◆ What is being asked: Across the following data, state how many lines include the word "cognition". Provide the number alone.

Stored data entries
******

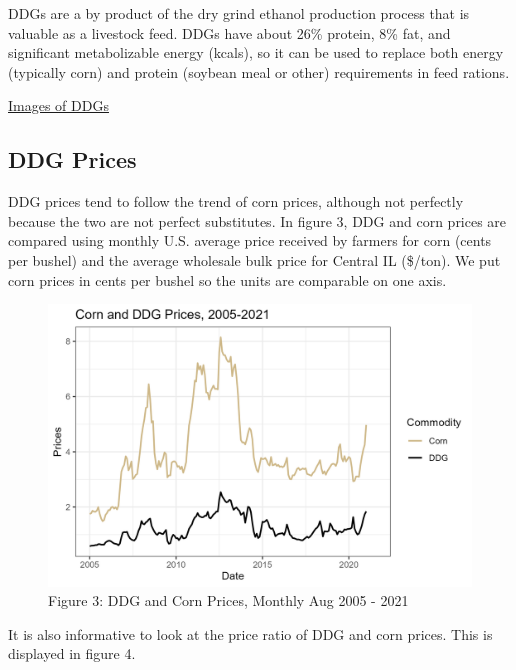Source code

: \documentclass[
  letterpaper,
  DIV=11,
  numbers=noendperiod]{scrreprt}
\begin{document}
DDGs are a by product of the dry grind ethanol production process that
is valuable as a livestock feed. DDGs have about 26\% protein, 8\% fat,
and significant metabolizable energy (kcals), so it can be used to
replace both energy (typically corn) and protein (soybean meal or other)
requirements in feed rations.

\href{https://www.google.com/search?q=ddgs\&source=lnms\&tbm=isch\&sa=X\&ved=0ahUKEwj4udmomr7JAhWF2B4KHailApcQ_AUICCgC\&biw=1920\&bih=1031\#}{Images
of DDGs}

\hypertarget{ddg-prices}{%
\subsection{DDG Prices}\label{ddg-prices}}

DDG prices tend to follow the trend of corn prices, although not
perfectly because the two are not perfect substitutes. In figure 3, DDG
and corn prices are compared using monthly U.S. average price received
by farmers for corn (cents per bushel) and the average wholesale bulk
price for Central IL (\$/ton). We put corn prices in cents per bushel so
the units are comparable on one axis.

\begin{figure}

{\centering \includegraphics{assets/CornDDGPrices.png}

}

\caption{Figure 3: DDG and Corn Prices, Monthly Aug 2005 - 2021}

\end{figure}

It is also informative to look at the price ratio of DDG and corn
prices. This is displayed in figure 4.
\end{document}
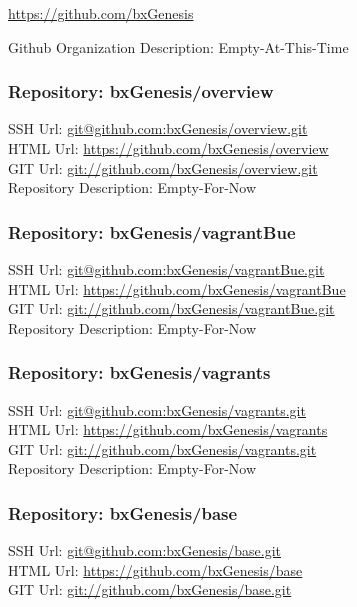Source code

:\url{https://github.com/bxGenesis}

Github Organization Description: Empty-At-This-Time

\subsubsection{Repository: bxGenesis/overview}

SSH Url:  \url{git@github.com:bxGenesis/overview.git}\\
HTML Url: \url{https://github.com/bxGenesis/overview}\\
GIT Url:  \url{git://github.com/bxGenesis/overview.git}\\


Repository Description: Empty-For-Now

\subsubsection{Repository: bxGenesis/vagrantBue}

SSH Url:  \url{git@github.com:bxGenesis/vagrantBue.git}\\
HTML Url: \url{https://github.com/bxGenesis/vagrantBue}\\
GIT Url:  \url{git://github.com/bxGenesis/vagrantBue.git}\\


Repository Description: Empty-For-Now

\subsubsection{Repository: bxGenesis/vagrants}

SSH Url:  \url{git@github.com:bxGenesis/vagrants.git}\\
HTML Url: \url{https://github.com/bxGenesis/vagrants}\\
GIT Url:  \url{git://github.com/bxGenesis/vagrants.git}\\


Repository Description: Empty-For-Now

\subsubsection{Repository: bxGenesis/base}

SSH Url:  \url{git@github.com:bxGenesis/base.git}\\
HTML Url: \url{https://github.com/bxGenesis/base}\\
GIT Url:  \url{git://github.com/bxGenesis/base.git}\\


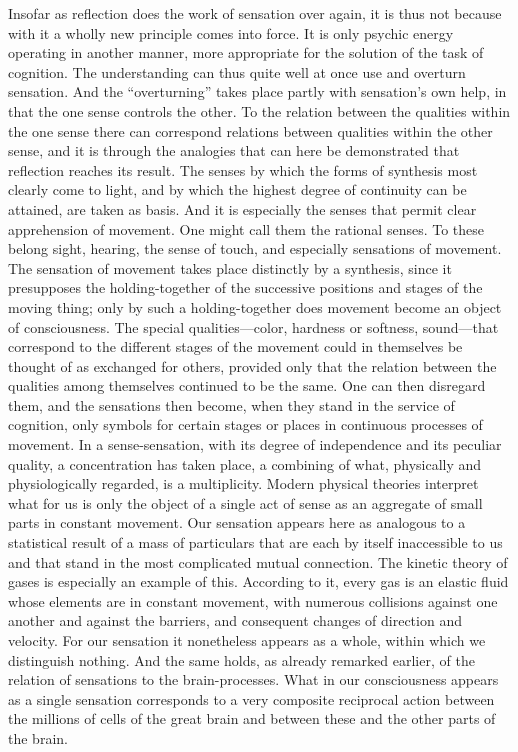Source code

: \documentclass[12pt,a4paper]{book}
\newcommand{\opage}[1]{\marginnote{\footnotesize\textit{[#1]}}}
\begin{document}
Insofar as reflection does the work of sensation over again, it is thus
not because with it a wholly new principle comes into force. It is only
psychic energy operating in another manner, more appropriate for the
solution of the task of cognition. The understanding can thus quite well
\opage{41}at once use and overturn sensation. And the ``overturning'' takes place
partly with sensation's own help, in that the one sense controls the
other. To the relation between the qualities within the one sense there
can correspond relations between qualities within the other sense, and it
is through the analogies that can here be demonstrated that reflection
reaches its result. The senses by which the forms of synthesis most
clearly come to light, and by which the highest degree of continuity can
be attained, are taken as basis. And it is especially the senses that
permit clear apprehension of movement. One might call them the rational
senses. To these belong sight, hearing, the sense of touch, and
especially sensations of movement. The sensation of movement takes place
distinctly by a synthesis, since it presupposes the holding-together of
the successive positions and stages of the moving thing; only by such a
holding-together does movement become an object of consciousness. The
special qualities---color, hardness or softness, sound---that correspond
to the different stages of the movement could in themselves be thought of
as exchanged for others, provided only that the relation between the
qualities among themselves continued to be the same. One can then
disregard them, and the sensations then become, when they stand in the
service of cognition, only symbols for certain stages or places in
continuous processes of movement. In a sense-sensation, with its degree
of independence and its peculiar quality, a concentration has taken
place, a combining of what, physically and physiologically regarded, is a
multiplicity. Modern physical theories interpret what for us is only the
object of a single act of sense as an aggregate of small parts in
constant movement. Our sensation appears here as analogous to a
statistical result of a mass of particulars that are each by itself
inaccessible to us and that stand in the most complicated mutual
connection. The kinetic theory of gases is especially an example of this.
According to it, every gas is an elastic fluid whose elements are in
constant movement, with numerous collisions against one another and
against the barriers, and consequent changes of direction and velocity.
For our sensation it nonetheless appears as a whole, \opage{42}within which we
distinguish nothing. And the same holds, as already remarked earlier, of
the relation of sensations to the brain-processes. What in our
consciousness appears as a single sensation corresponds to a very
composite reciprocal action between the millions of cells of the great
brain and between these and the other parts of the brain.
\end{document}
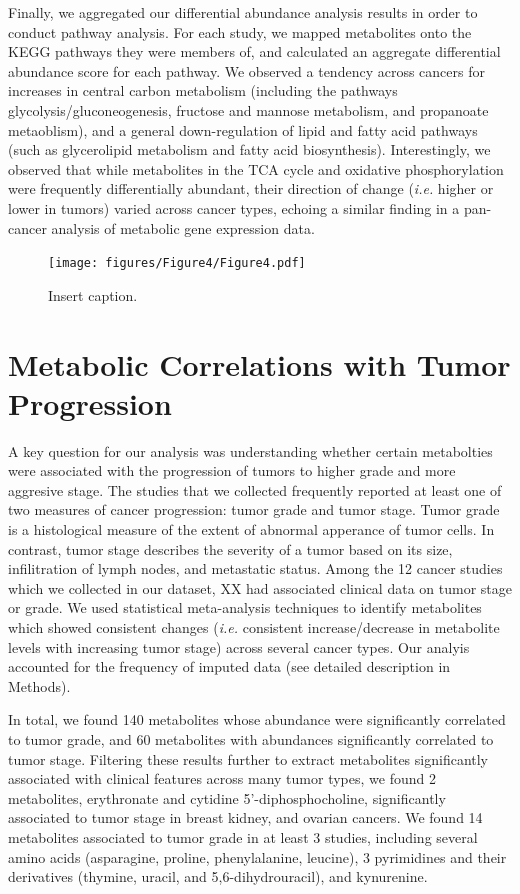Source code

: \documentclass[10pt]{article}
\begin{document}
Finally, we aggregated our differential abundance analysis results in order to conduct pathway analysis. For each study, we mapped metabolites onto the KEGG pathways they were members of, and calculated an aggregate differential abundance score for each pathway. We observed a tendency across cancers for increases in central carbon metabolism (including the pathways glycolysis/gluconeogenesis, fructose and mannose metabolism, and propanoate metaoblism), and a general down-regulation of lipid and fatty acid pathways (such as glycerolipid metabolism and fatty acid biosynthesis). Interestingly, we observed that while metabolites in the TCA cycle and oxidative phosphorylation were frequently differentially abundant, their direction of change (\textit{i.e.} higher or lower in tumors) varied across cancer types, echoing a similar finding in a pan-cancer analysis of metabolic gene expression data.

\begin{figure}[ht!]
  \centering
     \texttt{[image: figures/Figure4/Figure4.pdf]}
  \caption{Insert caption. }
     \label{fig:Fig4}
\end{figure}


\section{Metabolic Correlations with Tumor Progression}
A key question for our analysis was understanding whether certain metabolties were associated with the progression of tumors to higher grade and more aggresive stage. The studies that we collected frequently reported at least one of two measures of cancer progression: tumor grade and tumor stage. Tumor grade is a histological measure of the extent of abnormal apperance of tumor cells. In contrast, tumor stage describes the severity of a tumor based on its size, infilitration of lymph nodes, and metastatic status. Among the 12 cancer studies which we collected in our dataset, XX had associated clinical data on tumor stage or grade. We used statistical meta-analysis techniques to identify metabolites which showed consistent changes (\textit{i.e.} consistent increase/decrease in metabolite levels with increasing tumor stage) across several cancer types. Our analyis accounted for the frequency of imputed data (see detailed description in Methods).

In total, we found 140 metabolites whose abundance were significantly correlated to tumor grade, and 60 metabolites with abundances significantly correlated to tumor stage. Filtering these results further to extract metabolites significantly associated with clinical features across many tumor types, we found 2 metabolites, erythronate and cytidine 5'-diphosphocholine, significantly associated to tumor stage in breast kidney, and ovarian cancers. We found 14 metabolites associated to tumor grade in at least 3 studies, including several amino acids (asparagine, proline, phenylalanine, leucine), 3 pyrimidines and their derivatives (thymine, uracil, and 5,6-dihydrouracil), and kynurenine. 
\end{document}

******

◆ Result below: 2